The grim reality, though, is that without a little TLC your new scooter is guaranteed to take a crap on you sooner rather than later. Why so, you ask? Won’t a new bike last for months before the first scheduled maintenance? Sorry, Jack, but we’ve got news for you: Modern day motocross bikes ain’t your old man’s Buick! Not only are these babies high-performance machines, but they live their lives getting abused in the dirt.

TWMX grabbed hold of Team Suzuki rider Nick Wey’s mechanic Billy Felts for some suggestions on how to go about the no-fun procedure of prepping your bike as quickly as possible, because we know how badly you want to ride! Felts did his patented speed prep on our brand new 2004 RM250, but each of his hints apply to all bikes, period. Keep in mind that Felts stresses this be the very least you do to a new bike before riding it and says that if you have the time to, take it all the way apart and re-grease everything. We’ve simply narrowed it down to the few most important procedures. So without further ado, here’s Billy…


“The headset is something that always needs re-greasing from the factory because it’s a part that experiences a ton of movement. A good, high-quality waterproof grease should be used, and in liberal amounts. There are a few ways of doing this, but the really fast way involves taking the entire front end of the motorcycle off in one swoop. You end up with what looks like a unicycle, but you’ll save a lot of time versus taking the front wheel, brake, and forks off separately.

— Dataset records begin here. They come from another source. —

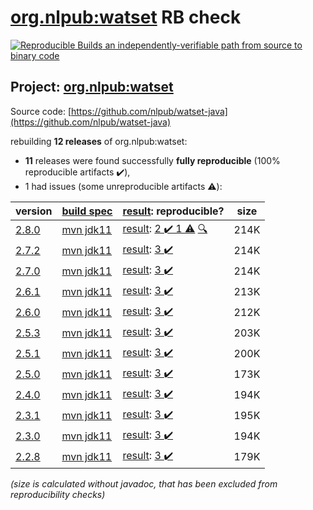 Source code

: [org.nlpub:watset](https://search.maven.org/artifact/org.nlpub/watset/) RB check
=======

[![Reproducible Builds](https://reproducible-builds.org/images/logos/rb.svg) an independently-verifiable path from source to binary code](https://reproducible-builds.org/)

## Project: [org.nlpub:watset](https://search.maven.org/artifact/org.nlpub/watset/)

Source code: [https://github.com/nlpub/watset-java](https://github.com/nlpub/watset-java)

rebuilding **12 releases** of org.nlpub:watset:
- **11** releases were found successfully **fully reproducible** (100% reproducible artifacts :heavy_check_mark:),
- 1 had issues (some unreproducible artifacts :warning:):

| version | [build spec](/BUILDSPEC.md) | [result](https://reproducible-builds.org/docs/jvm/): reproducible? | size |
| -- | --------- | ------ | -- |
| [2.8.0](https://search.maven.org/artifact/org.nlpub/watset/2.8.0/pom) | [mvn jdk11](watset-2.8.0.buildspec) | [result](watset-2.8.0.buildinfo): [2 :heavy_check_mark:  1 :warning:](watset-2.8.0.buildcompare) [:mag:](watset-2.8.0.diffoscope) | 214K |
| [2.7.2](https://search.maven.org/artifact/org.nlpub/watset/2.7.2/pom) | [mvn jdk11](watset-2.7.2.buildspec) | [result](watset-2.7.2.buildinfo): [3 :heavy_check_mark: ](watset-2.7.2.buildcompare) | 214K |
| [2.7.0](https://search.maven.org/artifact/org.nlpub/watset/2.7.0/pom) | [mvn jdk11](watset-2.7.0.buildspec) | [result](watset-2.7.0.buildinfo): [3 :heavy_check_mark: ](watset-2.7.0.buildcompare) | 214K |
| [2.6.1](https://search.maven.org/artifact/org.nlpub/watset/2.6.1/pom) | [mvn jdk11](watset-2.6.1.buildspec) | [result](watset-2.6.1.buildinfo): [3 :heavy_check_mark: ](watset-2.6.1.buildcompare) | 213K |
| [2.6.0](https://search.maven.org/artifact/org.nlpub/watset/2.6.0/pom) | [mvn jdk11](watset-2.6.0.buildspec) | [result](watset-2.6.0.buildinfo): [3 :heavy_check_mark: ](watset-2.6.0.buildcompare) | 212K |
| [2.5.3](https://search.maven.org/artifact/org.nlpub/watset/2.5.3/pom) | [mvn jdk11](watset-2.5.3.buildspec) | [result](watset-2.5.3.buildinfo): [3 :heavy_check_mark: ](watset-2.5.3.buildcompare) | 203K |
| [2.5.1](https://search.maven.org/artifact/org.nlpub/watset/2.5.1/pom) | [mvn jdk11](watset-2.5.1.buildspec) | [result](watset-2.5.1.buildinfo): [3 :heavy_check_mark: ](watset-2.5.1.buildcompare) | 200K |
| [2.5.0](https://search.maven.org/artifact/org.nlpub/watset/2.5.0/pom) | [mvn jdk11](watset-2.5.0.buildspec) | [result](watset-2.5.0.buildinfo): [3 :heavy_check_mark: ](watset-2.5.0.buildcompare) | 173K |
| [2.4.0](https://search.maven.org/artifact/org.nlpub/watset/2.4.0/pom) | [mvn jdk11](watset-2.4.0.buildspec) | [result](watset-2.4.0.buildinfo): [3 :heavy_check_mark: ](watset-2.4.0.buildcompare) | 194K |
| [2.3.1](https://search.maven.org/artifact/org.nlpub/watset/2.3.1/pom) | [mvn jdk11](watset-2.3.1.buildspec) | [result](watset-2.3.1.buildinfo): [3 :heavy_check_mark: ](watset-2.3.1.buildcompare) | 195K |
| [2.3.0](https://search.maven.org/artifact/org.nlpub/watset/2.3.0/pom) | [mvn jdk11](watset-2.3.0.buildspec) | [result](watset-2.3.0.buildinfo): [3 :heavy_check_mark: ](watset-2.3.0.buildcompare) | 194K |
| [2.2.8](https://search.maven.org/artifact/org.nlpub/watset/2.2.8/pom) | [mvn jdk11](watset-2.2.8.buildspec) | [result](watset-2.2.8.buildinfo): [3 :heavy_check_mark: ](watset-2.2.8.buildcompare) | 179K |

<i>(size is calculated without javadoc, that has been excluded from reproducibility checks)</i>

“Start by taking the number plate off the bike, then take the front brake master cylinder off of the handlebars. This will allow the bars to be pulled up and off of the forks altogether with the top triple clamp. Once the bars and clamp have been removed and placed on the gas tank, loosen the headstem nut and the pinch bolts for the forks. Underneath, you’ll find a little castle nut that you’ll remove.


“Now comes the good part. By removing those few things we discussed in the last paragraph, you can now slide the whole front end out of the lower triple clamp; forks, wheel, axle and all! Before you slide the assembly out, though, make sure that the bike is secured on the stand. If someone is around, ask him or her if they’ll stabilize the bike until the forks have been slid out of the clamps.


“The stock grease might be fine for a month or so, but I recommend re-greasing it from the start before the bike gets too dirty and there’s much cleaning involved. Plus, I’d prefer to break the bike in with the high-quality grease we’ll continue to use throughout the season. Apply a liberal amount of waterproof grease in both your top and bottom bearing with either a small brush or your fingers until the bearing has plenty of ease throughout. You don’t want the grease blowing out everywhere, but you want it to be plenty saturated.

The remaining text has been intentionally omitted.